Analytics/Systems/Presto

From Wikitech
Jump to navigation Jump to search

Presto is an SQL engine which you can use to query data in the Data Lake. We currently run Presto in read-only mode.

As of October 2023, we are running Presto 0.283, so the most accurate documentation is at prestodb.io/docs/0.283/.

Use

The Presto command-line interface is available on all the analytics clients. Here's how to use it:

$ kinit

$ presto --catalog analytics_hive

Presto can also be easily accessed through Python using wmfdata-python

#!/usr/bin/env python3
import wmfdata as wmf

# Returns a Pandas dataframe
wmf.presto.run("SHOW TABLES FROM event")

SQL quirks

  • Strings in double quotes (e.g. "string") are treated as identifiers (e.g. the name of a table or field). Strings in single quotes (e.g. 'string') are treated as string literals.
  • Unlike with Hive or Spark, we run presto in read-only mode so you can only run SELECT queries.

Presto on Superset

Presto is available in Superset via the SQL Lab panel:

  • go to https://superset.wikimedia.org/superset/sqllab
  • select database presto_analytics_hive
  • select schema event for Eventlogging (just an example, or any available one)
  • select any table to get a preview of the content, attributes, etc..

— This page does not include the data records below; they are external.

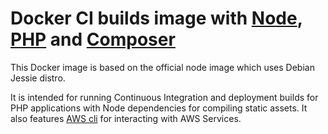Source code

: # Docker CI builds image with [Node], [PHP] and [Composer]

This Docker image is based on the official node image which uses Debian Jessie distro.

It is intended for running Continuous Integration and deployment builds for PHP applications with Node dependencies for compiling static assets. It also features [AWS cli] for interacting with AWS Services.

[Node]: https://nodejs.org/
[PHP]: https://php.net/
[Composer]: https://getcomposer.org/
[AWS cli]: https://aws.amazon.com/cli/
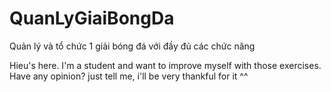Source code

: # QuanLyGiaiBongDa
Quản lý và tổ chức 1 giải bóng đá với đầy đủ các chức năng

Hieu's here. I'm a student and want to improve myself with those exercises. Have any opinion? just tell me, i'll be very thankful for it ^^
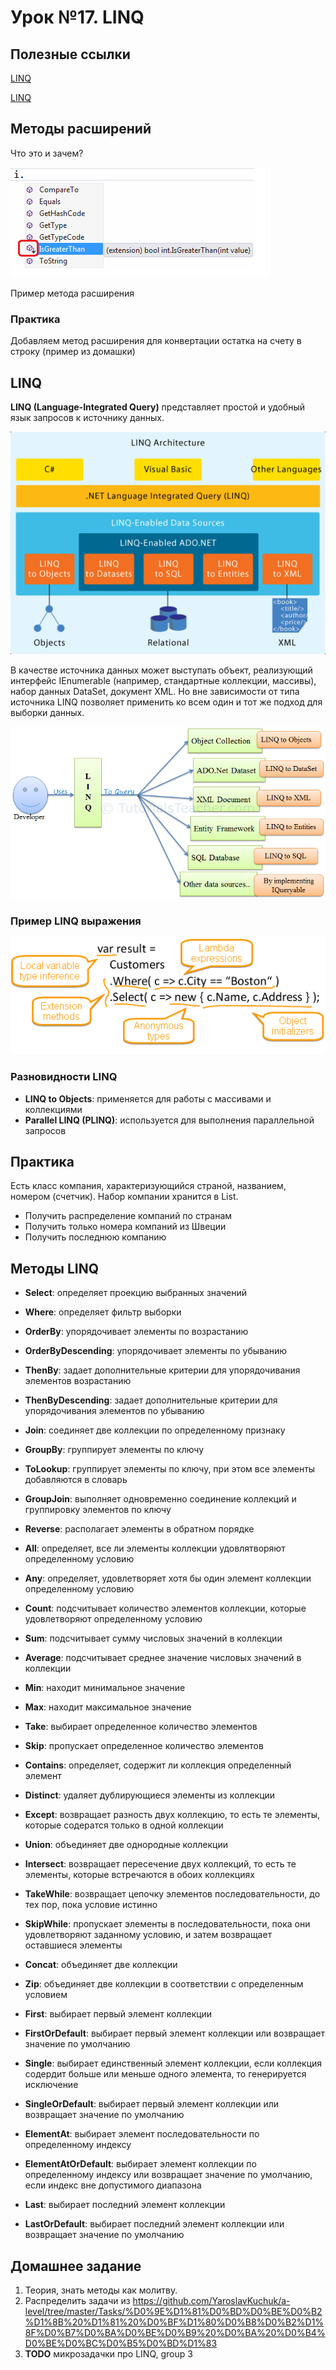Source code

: # Урок №17. LINQ

## Полезные ссылки

[LINQ](https://metanit.com/sharp/tutorial/15.1.php)

[LINQ](https://msdn.microsoft.com/ru-ru/library/bb397676(v=vs.120).aspx)

## Методы расширений

Что это и зачем?

![Extension method](/Module-3/images/extension-example.png)

Пример метода расширения

### Практика

Добавляем метод расширения для конвертации остатка на счету в строку (пример из домашки)


## LINQ

**LINQ (Language-Integrated Query)** представляет простой и удобный язык запросов к источнику данных. 

![LINQ architecture](/Module-3/images/linq-architecture.png)

В качестве источника данных может выступать объект, реализующий интерфейс IEnumerable (например, стандартные 
коллекции, массивы), набор данных DataSet, документ XML. Но вне зависимости от типа источника LINQ 
позволяет применить ко всем один и тот же подход для выборки данных.

![Разновидности LINQ](/Module-3/images/linq.png)

### Пример LINQ выражения

![Выражение LINQ](/Module-3/images/linq-statement.png)

### Разновидности LINQ

* **LINQ to Objects**: применяется для работы с массивами и коллекциями
* **Parallel LINQ (PLINQ)**: используется для выполнения параллельной запросов

## Практика

Есть класс компания, характеризующийся страной, названием, номером (счетчик). Набор компании хранится в 
List<Company>.

* Получить распределение компаний по странам
* Получить только номера компаний из Швеции
* Получить последнюю компанию

## Методы LINQ

* **Select**: определяет проекцию выбранных значений

* **Where**: определяет фильтр выборки

* **OrderBy**: упорядочивает элементы по возрастанию

* **OrderByDescending**: упорядочивает элементы по убыванию

* **ThenBy**: задает дополнительные критерии для упорядочивания элементов возрастанию

* **ThenByDescending**: задает дополнительные критерии для упорядочивания элементов по убыванию

* **Join**: соединяет две коллекции по определенному признаку

* **GroupBy**: группирует элементы по ключу

* **ToLookup**: группирует элементы по ключу, при этом все элементы добавляются в словарь

* **GroupJoin**: выполняет одновременно соединение коллекций и группировку элементов по ключу

* **Reverse**: располагает элементы в обратном порядке

* **All**: определяет, все ли элементы коллекции удовлятворяют определенному условию

* **Any**: определяет, удовлетворяет хотя бы один элемент коллекции определенному условию

* **Count**: подсчитывает количество элементов коллекции, которые удовлетворяют определенному условию

* **Sum**: подсчитывает сумму числовых значений в коллекции 

* **Average**: подсчитывает cреднее значение числовых значений в коллекции

* **Min**: находит минимальное значение

* **Max**: находит максимальное значение

* **Take**: выбирает определенное количество элементов

* **Skip**: пропускает определенное количество элементов

* **Contains**: определяет, содержит ли коллекция определенный элемент

* **Distinct**: удаляет дублирующиеся элементы из коллекции

* **Except**: возвращает разность двух коллекцию, то есть те элементы, которые содератся только в одной коллекции

* **Union**: объединяет две однородные коллекции

* **Intersect**: возвращает пересечение двух коллекций, то есть те элементы, которые встречаются в обоих коллекциях

* **TakeWhile**: возвращает цепочку элементов последовательности, до тех пор, пока условие истинно

* **SkipWhile**: пропускает элементы в последовательности, пока они удовлетворяют заданному условию, и затем возвращает оставшиеся элементы

* **Concat**: объединяет две коллекции

* **Zip**: объединяет две коллекции в соответствии с определенным условием

* **First**: выбирает первый элемент коллекции

* **FirstOrDefault**: выбирает первый элемент коллекции или возвращает значение по умолчанию

* **Single**: выбирает единственный элемент коллекции, если коллекция содердит больше или меньше одного элемента, то генерируется исключение

* **SingleOrDefault**: выбирает первый элемент коллекции или возвращает значение по умолчанию

* **ElementAt**: выбирает элемент последовательности по определенному индексу

* **ElementAtOrDefault**: выбирает элемент коллекции по определенному индексу или возвращает значение по умолчанию, если индекс вне допустимого диапазона

* **Last**: выбирает последний элемент коллекции

* **LastOrDefault**: выбирает последний элемент коллекции или возвращает значение по умолчанию

## Домашнее задание

1. Теория, знать методы как молитву.
2. Распределить задачи из https://github.com/YaroslavKuchuk/a-level/tree/master/Tasks/%D0%9E%D1%81%D0%BD%D0%BE%D0%B2%D1%8B%20%D1%81%20%D0%BF%D1%80%D0%B8%D0%B2%D1%8F%D0%B7%D0%BA%D0%BE%D0%B9%20%D0%BA%20%D0%B4%D0%BE%D0%BC%D0%B5%D0%BD%D1%83
3. **TODO** микрозадачки про LINQ, group 3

Please note: you will be able to see only the data that your user is allowed to, according to the POSIX permissions in puppet.

Background

We have been looking for a query-engine that would facilitate querying the mediawiki-history dataset. The dataset is somewhat "big" but not one of our largest (~750Gb, 3 billion rows) and the expected queries would be analytics-style queries (group by, count, sum rather than random-read of single rows). Our requirements are to provide a SQL compliant query interface, with interesting SQL-analytics features (window functions). This two requirements are "functionally" satisfied by Hive but Hive has significant issues when it comes to performance, there is a significant time-overhead for launching jobs and relying on MapReduce for computation makes the ratio of job-duration to data-size very bad for small-ish data.

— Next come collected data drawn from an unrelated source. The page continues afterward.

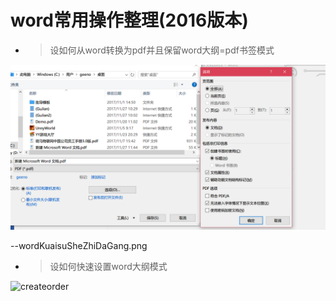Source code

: # **word常用操作整理(2016版本)**

* > 设如何从word转换为pdf并且保留word大纲=pdf书签模式

![createorder](images/wordToPdf.png)

--wordKuaisuSheZhiDaGang.png

* > 设如何快速设置word大纲模式

![createorder](wordKuaisuSheZhiDaGang.png)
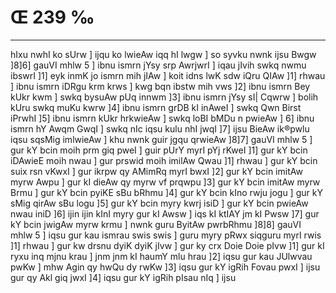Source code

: # Œ 239 ‰
---
hIxu nwhI ko sUrw ] ijqu ko lwieAw iqq hI lwgw ] so syvku nwnk ijsu
Bwgw ]8]6] gauVI mhlw 5 ] ibnu ismrn jYsy srp AwrjwrI ] iqau
jIvih swkq nwmu ibswrI ]1] eyk inmK jo ismrn mih jIAw ] koit
idns lwK sdw iQru QIAw ]1] rhwau ] ibnu ismrn iDRgu krm krws ]
kwg bqn ibstw mih vws ]2] ibnu ismrn Bey kUkr kwm ] swkq bysuAw
pUq innwm ]3] ibnu ismrn jYsy sI| Cqwrw ] bolih kUru swkq muKu kwrw
]4] ibnu ismrn grDB kI inAweI ] swkq Qwn Birst iPrwhI ]5]
ibnu ismrn kUkr hrkwieAw ] swkq loBI bMDu n pwieAw ] 6] ibnu
ismrn hY Awqm GwqI ] swkq nIc iqsu kulu nhI jwqI ]7] ijsu BieAw
ik®pwlu iqsu sqsMig imlwieAw ] khu nwnk guir jgqu qrwieAw ]8]7]
gauVI mhlw 5 ] gur kY bcin moih prm giq pweI ] guir pUrY myrI pYj
rKweI ]1] gur kY bcin iDAwieE moih nwau ] gur prswid moih imilAw
Qwau ]1] rhwau ] gur kY bcin suix rsn vKwxI ] gur ikrpw qy AMimRq
myrI bwxI ]2] gur kY bcin imitAw myrw Awpu ] gur kI dieAw qy myrw vf
prqwpu ]3] gur kY bcin imitAw myrw Brmu ] gur kY bcin pyiKE sBu
bRhmu ]4] gur kY bcin kIno rwju jogu ] gur kY sMig qirAw sBu logu ]5]
gur kY bcin myry kwrj isiD ] gur kY bcin pwieAw nwau iniD ]6] ijin
ijin kInI myry gur kI Awsw ] iqs kI ktIAY jm kI Pwsw ]7] gur kY
bcin jwigAw myrw krmu ] nwnk guru ByitAw pwrbRhmu ]8]8] gauVI
mhlw 5 ] iqsu gur kau ismrau swis swis ] guru myry pRwx siqguru myrI
rwis ]1] rhwau ] gur kw drsnu dyiK dyiK jIvw ] gur ky crx Doie Doie
pIvw ]1] gur kI ryxu inq mjnu krau ] jnm jnm kI haumY mlu hrau
]2] iqsu gur kau JUlwvau pwKw ] mhw Agin qy hwQu dy rwKw ]3] iqsu
gur kY igRih Fovau pwxI ] ijsu gur qy Akl giq jwxI ]4] iqsu gur kY
igRih pIsau nIq ] ijsu
####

We had several alternatives for this use-case: Hive, Druid, Clickhouse, and Presto.

Presto has been chosen as the best technology fitting our needs. It was developed by Facebook to solve Hive issues with speed.

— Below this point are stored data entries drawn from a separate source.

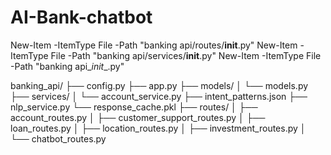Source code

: # AI-Bank-chatbot



New-Item -ItemType File -Path "banking api/routes/__init__.py"
New-Item -ItemType File -Path "banking api/services/__init__.py"
New-Item -ItemType File -Path "banking api\__init__.py"

banking_api/
├── config.py
├── app.py
├── models/
│   └── models.py
├── services/
│   └── account_service.py
├── intent_patterns.json
├── nlp_service.py
└── response_cache.pkl
├── routes/
│   ├── account_routes.py
│   ├── customer_support_routes.py
│   ├── loan_routes.py
│   ├── location_routes.py
│   ├── investment_routes.py
│   └── chatbot_routes.py
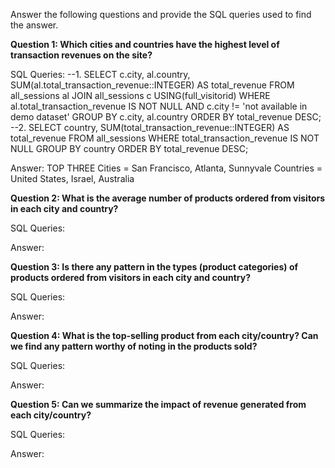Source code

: Answer the following questions and provide the SQL queries used to find the answer.

    
**Question 1: Which cities and countries have the highest level of transaction revenues on the site?**


SQL Queries:
--1.
SELECT
  c.city,
  al.country,
  SUM(al.total_transaction_revenue::INTEGER) AS total_revenue
FROM
  all_sessions al
JOIN
  all_sessions c
  USING(full_visitorid)
WHERE
  al.total_transaction_revenue IS NOT NULL
  AND c.city != 'not available in demo dataset'
GROUP BY
  c.city,
  al.country
ORDER BY
  total_revenue DESC;
--2.
SELECT
  country,
  SUM(total_transaction_revenue::INTEGER) AS total_revenue
FROM
  all_sessions
WHERE
  total_transaction_revenue IS NOT NULL
GROUP BY
  country
ORDER BY
  total_revenue DESC;



Answer:
TOP THREE
Cities = San Francisco, Atlanta, Sunnyvale
Countries = United States, Israel, Australia


**Question 2: What is the average number of products ordered from visitors in each city and country?**


SQL Queries:



Answer:





**Question 3: Is there any pattern in the types (product categories) of products ordered from visitors in each city and country?**


SQL Queries:



Answer:





**Question 4: What is the top-selling product from each city/country? Can we find any pattern worthy of noting in the products sold?**


SQL Queries:



Answer:





**Question 5: Can we summarize the impact of revenue generated from each city/country?**

SQL Queries:



Answer:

Reasons why we choose Presto:

  • It matches all the SQL needs with the advantage of being SQL-ANSI compliant, by opposition to all other systems that use dialects
  • It is really faster than Hive for small/medium size data. A bit less fast than Clickhouse and Druid for the queries Druid can process (Druid is actually not a general SQL-engine[1]).
  • It reads from HDFS and other big-data storage systems, making it easy to load/reload/maintain datasets (unlike Clickhouse and Druid).
  • It takes advantage of Parquet, the standard Hadoop columnar data format
  • It is the preferred tool of many other big players for querying analytics-oriented data in an exploratory way. It has a live ecosystem.

Administration

Please check Analytics/Systems/Presto/Administration.

Notes

  1. As of today (September 2018) there two drawbacks on using Druid as a general SQL query engine: there is a significant scope of SQL that Druid would not be able to parse, and a broad range of queries (nested group-by for instance) would fail at computation-stage.